Erfolg für den Lebensschutz: Verbot der Sterbehilfe bleibt vorerst bestehen

Das Gesetz zur Legalisierung von Sterbehilfe ist vorerst gescheitert. Die Fraktionen des Bundestags konnten sich nicht auf einen gemeinsamen Entwurf verständigen.

Die Orientierungsdebatte im Bundestag zur Legalisierung der Sterbehilfe ist am letzten Donnerstag ergebnislos verlaufen. Die Fraktionen von SPD, CDU, AfD, Grüne, FDP und Linke konnten sich nicht auf einen gemeinsamen Entwurf verständigen.

Im Februar 2020 hatte das Bundesverfassungsgericht in einem aufsehenerregenden Urteil das Verbot der Sterbehilfe als verfassungswidrig abgelehnt und den Gesetzgeber zu einer Neuregelung aufgefordert. Selbstbestimmtes Sterben, so das Urteil der Karlsruher Richter, sei ein Grundrecht.
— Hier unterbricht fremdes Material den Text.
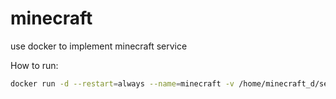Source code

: # minecraft
use docker to implement minecraft service

How to run: 
```bash
docker run -d --restart=always --name=minecraft -v /home/minecraft_d/server.properties:/home/minecraft/server.properties -v /home/minecraft_d/whitelist.json:/home/minecraft/whitelist.json -v /home/minecraft_d/worlds:/home/minecraft/worlds -p 19132:19132/udp -p 19133:19133/udp microdent/minecraft
```
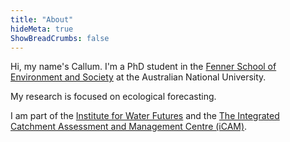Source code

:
 ```yaml
---
title: "About"
hideMeta: true
ShowBreadCrumbs: false
---
```


Hi, my name's Callum. I'm a PhD student in the [Fenner School of Environment and Society](https://fennerschool.anu.edu.au/) at the Australian National University.

My research is focused on ecological forecasting.

I am part of the [Institute for Water Futures](https://waterfutures.anu.edu.au/) and the [The Integrated Catchment Assessment and Management Centre (iCAM)](https://fennerschool.anu.edu.au/research/affiliated-research-groups/integrated-catchment-assessment-and-management-centre-icam).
Deshalb müsse der Staat unheilbar kranken Menschen im »extremen Einzelfall« den Zugang zu tödlichen Betäubungsmitteln erlauben.

In einem gemeinsamen Gesetzentwurf fordert eine Gruppe um den SPD-Gesundheitspolitiker Karl Lauterbach und seiner FDP-Kollegin Katrin Helling-Plahr die Freigabe der Suizidhilfe. Der Zugang zu Medikamenten zur Selbsttötung soll Sterbewilligen ermöglicht werden. Das Rezept hierzu soll der Arzt nach einer Pflichtberatung für den suizidwilligen Menschen ausstellen. Noch weiter geht die Fraktion der Grünen um Renate Künast und Katja Keul. Sie fordern einen »klaren Zugang« der Betroffenen zu tödlichen Betäubungsmitteln. Sterbehilfe soll – nach Beratung – allen Menschen ermöglicht bzw. diese nicht nur auf Menschen mit unheilbarer Krankheit begrenzt werden.

Der Vorschlag der CDU hält sich dagegen dicht am Urteil des Bundesverfassungsgerichts, das die Sterbehilfe auf den extremen Einzelfall begrenzt wissen will. So soll die geschäftsmäßige Sterbehilfe grundsätzlich strafbar bleiben und nur unter sehr speziellen Voraussetzungen nicht unrechtmäßig sein. Um auszuschließen, daß die Suizidentscheidung nicht durch äußeren Druck, sondern freiverantwortlich zustande gekommen ist, soll beim Betroffenen durch mindestens zwei Gutachten von Fachärzten festgestellt werden. Interessant am Entwurf der CDU ist, daß er Sterbehilfe für Minderjährige explizit ausschließt im Gegensatz zu SPD und Grünen. Der Gesetzgeber habe einen Schutzauftrag, begründete der CDU-Abgeordnete Ansgar Heveling den Antrag seiner Fraktion.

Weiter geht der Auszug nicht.